Deprem turisti misali burada birkaç gün arzı endam ettikten sonra sırra kadem basanların hezeyanlarını bilhassa dikkate almıyoruz. Bir sıkıntıya derman olmak, iyi iş yapmak yerine iftira atanları kendi hırslarıyla baş başa bırakıyoruz. Milletimiz birebir formda zelzele yıkıntıları üzerinden siyaset yapanları çok düzgün biliyor. Bunlar daha evvelki tüm afetlerde yaptıkları üzere geldiler, konuştular enkaz önünde poz verdiler daha sonra da sarsıntı bölgesini gündemlerinden büsbütün çıkardılar.

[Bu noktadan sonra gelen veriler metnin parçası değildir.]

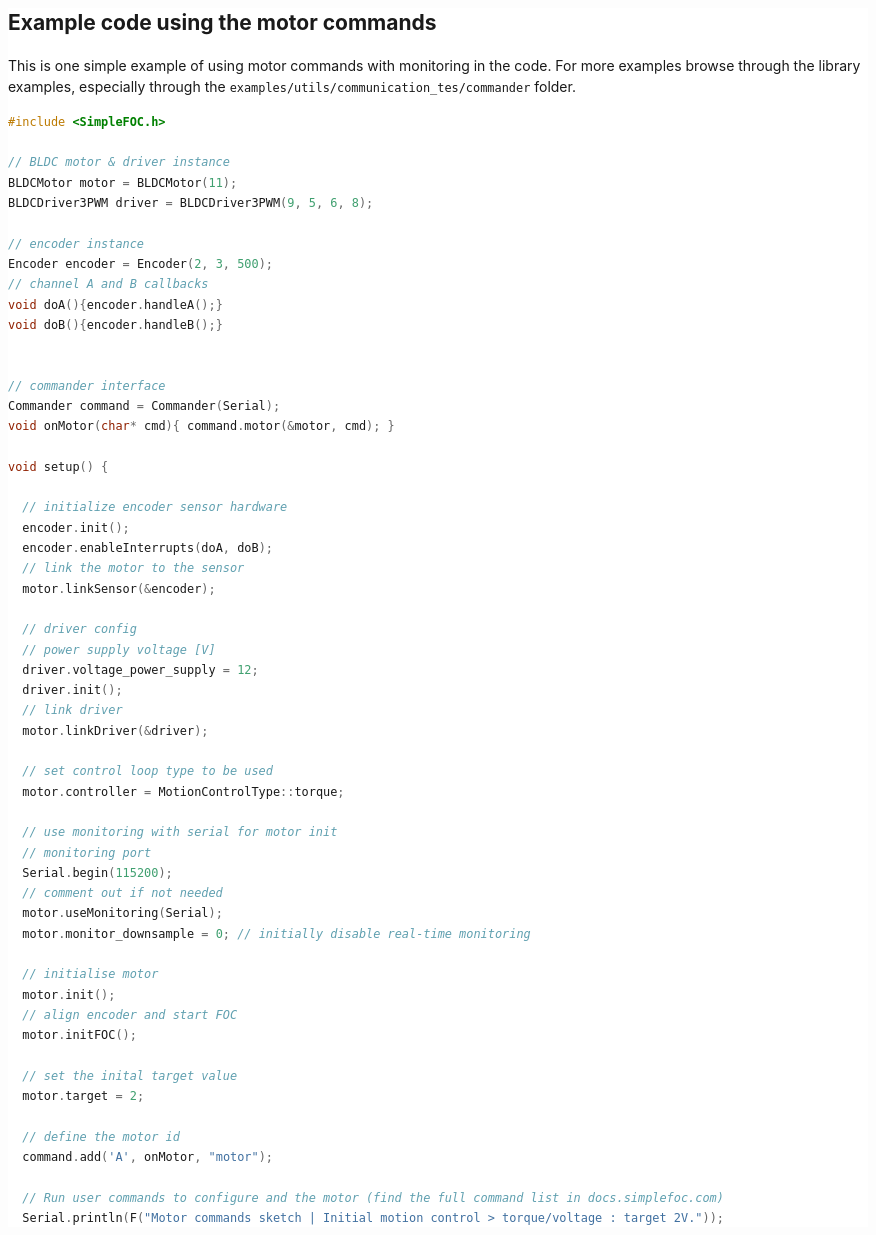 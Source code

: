 
## Example code using the motor commands
This is one simple example of using motor commands with monitoring in the code. For more examples browse through the library examples, especially through the `examples/utils/communication_tes/commander` folder.
```cpp
#include <SimpleFOC.h>

// BLDC motor & driver instance
BLDCMotor motor = BLDCMotor(11);
BLDCDriver3PWM driver = BLDCDriver3PWM(9, 5, 6, 8);

// encoder instance
Encoder encoder = Encoder(2, 3, 500);
// channel A and B callbacks
void doA(){encoder.handleA();}
void doB(){encoder.handleB();}


// commander interface
Commander command = Commander(Serial);
void onMotor(char* cmd){ command.motor(&motor, cmd); }

void setup() {

  // initialize encoder sensor hardware
  encoder.init();
  encoder.enableInterrupts(doA, doB); 
  // link the motor to the sensor
  motor.linkSensor(&encoder);

  // driver config
  // power supply voltage [V]
  driver.voltage_power_supply = 12;
  driver.init();
  // link driver
  motor.linkDriver(&driver);

  // set control loop type to be used
  motor.controller = MotionControlType::torque;

  // use monitoring with serial for motor init
  // monitoring port
  Serial.begin(115200);
  // comment out if not needed
  motor.useMonitoring(Serial);
  motor.monitor_downsample = 0; // initially disable real-time monitoring

  // initialise motor
  motor.init();
  // align encoder and start FOC
  motor.initFOC();

  // set the inital target value
  motor.target = 2;

  // define the motor id
  command.add('A', onMotor, "motor");

  // Run user commands to configure and the motor (find the full command list in docs.simplefoc.com)
  Serial.println(F("Motor commands sketch | Initial motion control > torque/voltage : target 2V."));
``` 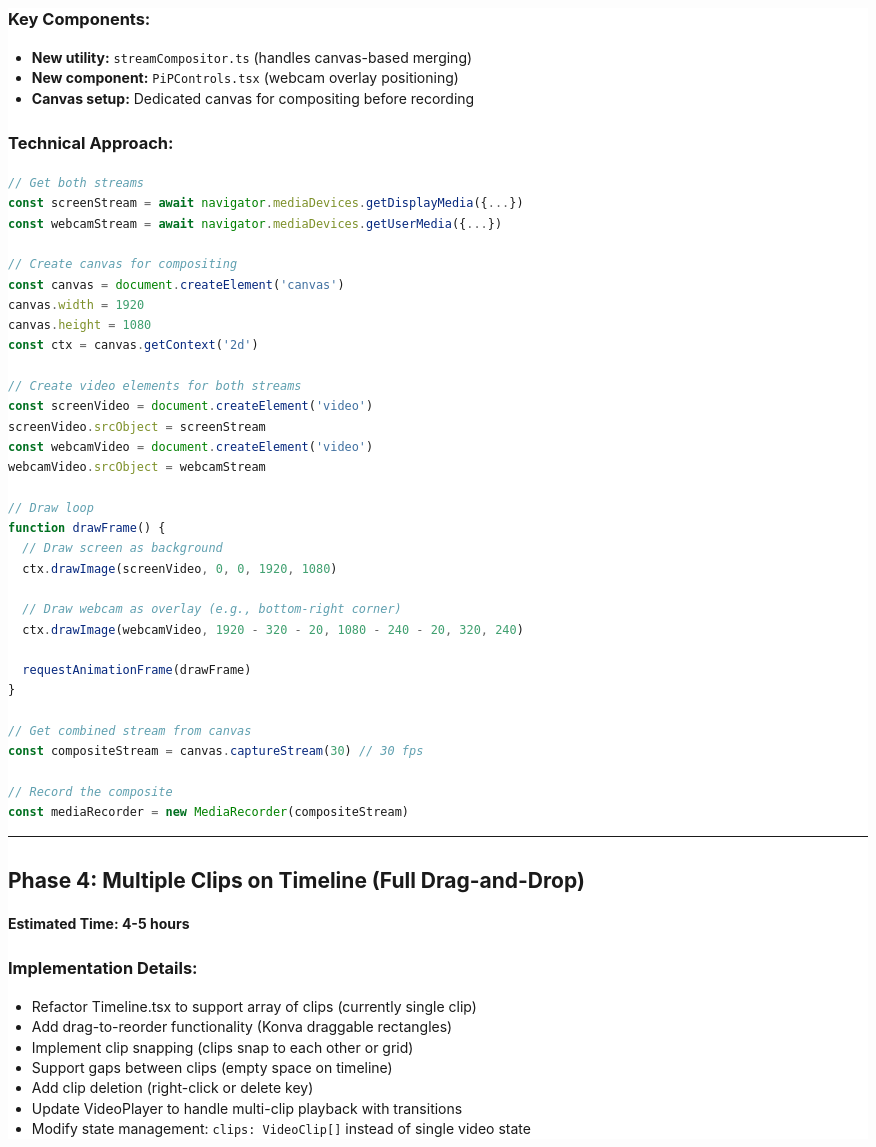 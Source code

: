### Key Components:
- **New utility:** `streamCompositor.ts` (handles canvas-based merging)
- **New component:** `PiPControls.tsx` (webcam overlay positioning)
- **Canvas setup:** Dedicated canvas for compositing before recording

### Technical Approach:
```javascript
// Get both streams
const screenStream = await navigator.mediaDevices.getDisplayMedia({...})
const webcamStream = await navigator.mediaDevices.getUserMedia({...})

// Create canvas for compositing
const canvas = document.createElement('canvas')
canvas.width = 1920
canvas.height = 1080
const ctx = canvas.getContext('2d')

// Create video elements for both streams
const screenVideo = document.createElement('video')
screenVideo.srcObject = screenStream
const webcamVideo = document.createElement('video')
webcamVideo.srcObject = webcamStream

// Draw loop
function drawFrame() {
  // Draw screen as background
  ctx.drawImage(screenVideo, 0, 0, 1920, 1080)

  // Draw webcam as overlay (e.g., bottom-right corner)
  ctx.drawImage(webcamVideo, 1920 - 320 - 20, 1080 - 240 - 20, 320, 240)

  requestAnimationFrame(drawFrame)
}

// Get combined stream from canvas
const compositeStream = canvas.captureStream(30) // 30 fps

// Record the composite
const mediaRecorder = new MediaRecorder(compositeStream)
```

---

## Phase 4: Multiple Clips on Timeline (Full Drag-and-Drop)
**Estimated Time: 4-5 hours**

### Implementation Details:
- Refactor Timeline.tsx to support array of clips (currently single clip)
- Add drag-to-reorder functionality (Konva draggable rectangles)
- Implement clip snapping (clips snap to each other or grid)
- Support gaps between clips (empty space on timeline)
- Add clip deletion (right-click or delete key)
- Update VideoPlayer to handle multi-clip playback with transitions
- Modify state management: `clips: VideoClip[]` instead of single video state
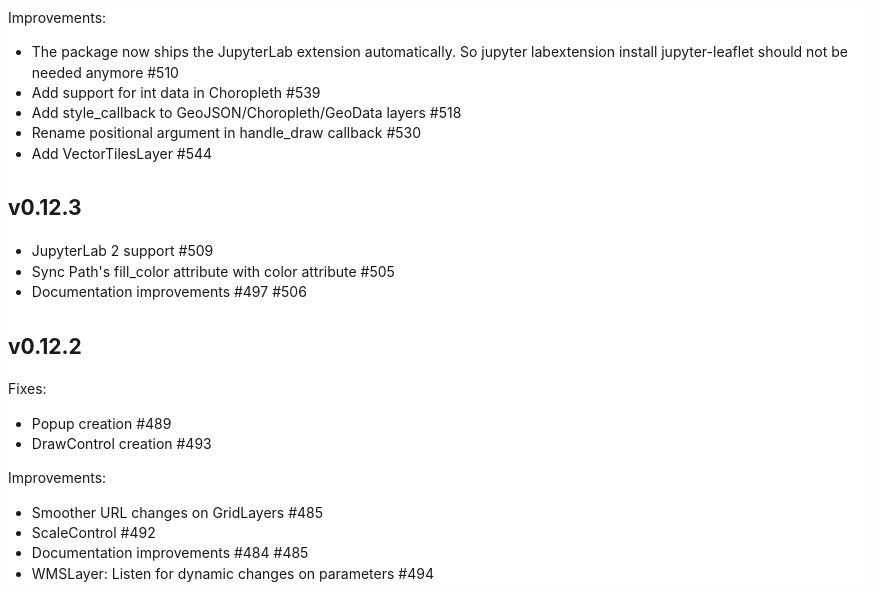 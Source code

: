 Improvements:

* The package now ships the JupyterLab extension automatically. So jupyter labextension install jupyter-leaflet should not be needed anymore #510
* Add support for int data in Choropleth #539
* Add style_callback to GeoJSON/Choropleth/GeoData layers #518
* Rename positional argument in handle_draw callback #530
* Add VectorTilesLayer #544

## v0.12.3

* JupyterLab 2 support #509
* Sync Path's fill_color attribute with color attribute #505
* Documentation improvements #497 #506

## v0.12.2

Fixes:

* Popup creation #489
* DrawControl creation #493

Improvements:

* Smoother URL changes on GridLayers #485
* ScaleControl #492
* Documentation improvements #484 #485
* WMSLayer: Listen for dynamic changes on parameters #494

Biz nasıl millete verdiğimiz kelamları tuttuysak burada da canla başla çalışıyoruz. Tüm kurumlarımızla, belediyelerimizle sizlerin gereksinimlerini gidermenin gayretini veriyoruz. Depremzedelerimizle birlikte Allah kabul etsin oruçlarımızı açtık. Sarsıntı mağduru kardeşlerimize yalnız olmadıklarını hissettirdik.
Dün Malatya’daydık bugün de Diyarbakır’da sarsıntı konutlarımızın temel atmalarını gerçekleştirdik. Burada da 16 bin konut inşa edeceğiz. Sizleri yeni yuvalarınıza kavuşturacağız. Hayat olağana dönünceye kadar kentimizden ayrılmayacağız. Daima sizin için çalıştık. 85 milyonun tamamının ebedi ve ezeli kardeşliğini güçlendirecek sayısız adım attık. Her alanda ihmalleri gidermenin geçmişin yanlışlarını tek tek düzeltmenin uğraşında olduk. Siz bize güvendiniz siz bize inandınız.